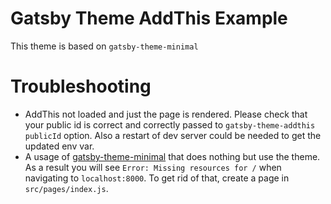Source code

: # Gatsby Theme AddThis Example

This theme is based on `gatsby-theme-minimal`

# Troubleshooting
- AddThis not loaded and just the page is rendered. Please check that your public id is correct and correctly passed to `gatsby-theme-addthis` `publicId` option. Also a restart of dev server could be needed to get the updated env var.
- A usage of [gatsby-theme-minimal](https://github.com/ChristopherBiscardi/gatsby-theme-minimal)
that does nothing but use the theme. As a result you will see `Error: Missing resources for /` when navigating to `localhost:8000`. To get
rid of that, create a page in `src/pages/index.js`.
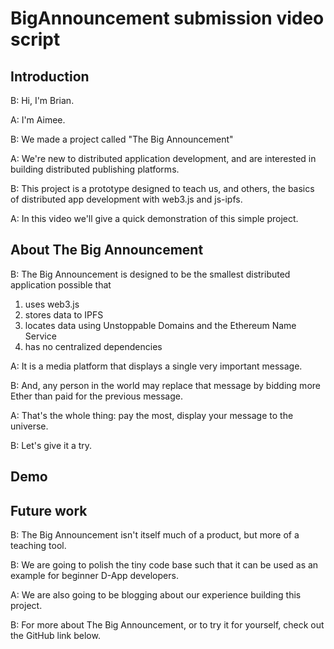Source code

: # BigAnnouncement submission video script


## Introduction

B: Hi, I'm Brian.

A: I'm Aimee.

B: We made a project called "The Big Announcement"

A: We're new to distributed application development,
and are interested in building distributed publishing platforms.

B: This project is a prototype designed to teach us,
and others,
the basics of distributed app development with web3.js and js-ipfs.

A: In this video we'll give a quick demonstration
of this simple project.


## About The Big Announcement

B: The Big Announcement is designed to be the smallest distributed
application possible that

1) uses web3.js
2) stores data to IPFS
3) locates data using Unstoppable Domains and the Ethereum Name Service
4) has no centralized dependencies

A: It is a media platform that displays a single very important message.

B: And, any person in the world may replace that message by
bidding more Ether than paid for the previous message.

A: That's the whole thing: pay the most,
display your message to the universe.

B: Let's give it a try.


## Demo



## Future work

B: The Big Announcement isn't itself much of a product,
but more of a teaching tool.

B: We are going to polish the tiny code base such that
it can be used as an example for beginner D-App developers.

A: We are also going to be blogging about our experience
building this project.

B: For more about The Big Announcement,
or to try it for yourself,
check out the GitHub link below.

Task requirements
When you reproduce the entries above, keep every word exactly and leave out each picture.

Solution to the exercise
Source code

: # Gatsby Theme AddThis Example

This theme is based on `gatsby-theme-minimal`

# Troubleshooting
- AddThis not loaded and just the page is rendered. Please check that your public id is correct and correctly passed to `gatsby-theme-addthis` `publicId` option. Also a restart of dev server could be needed to get the updated env var.
- A usage of [gatsby-theme-minimal](https://github.com/ChristopherBiscardi/gatsby-theme-minimal)
that does nothing but use the theme. As a result you will see `Error: Missing resources for /` when navigating to `localhost:8000`. To get
rid of that, create a page in `src/pages/index.js`.
Source code

: # BigAnnouncement submission video script


## Introduction

B: Hi, I'm Brian.

A: I'm Aimee.

B: We made a project called "The Big Announcement"

A: We're new to distributed application development,
and are interested in building distributed publishing platforms.

B: This project is a prototype designed to teach us,
and others,
the basics of distributed app development with web3.js and js-ipfs.

A: In this video we'll give a quick demonstration
of this simple project.


## About The Big Announcement

B: The Big Announcement is designed to be the smallest distributed
application possible that

1) uses web3.js
2) stores data to IPFS
3) locates data using Unstoppable Domains and the Ethereum Name Service
4) has no centralized dependencies

A: It is a media platform that displays a single very important message.

B: And, any person in the world may replace that message by
bidding more Ether than paid for the previous message.

A: That's the whole thing: pay the most,
display your message to the universe.

B: Let's give it a try.


## Demo



## Future work

B: The Big Announcement isn't itself much of a product,
but more of a teaching tool.

B: We are going to polish the tiny code base such that
it can be used as an example for beginner D-App developers.

A: We are also going to be blogging about our experience
building this project.

B: For more about The Big Announcement,
or to try it for yourself,
check out the GitHub link below.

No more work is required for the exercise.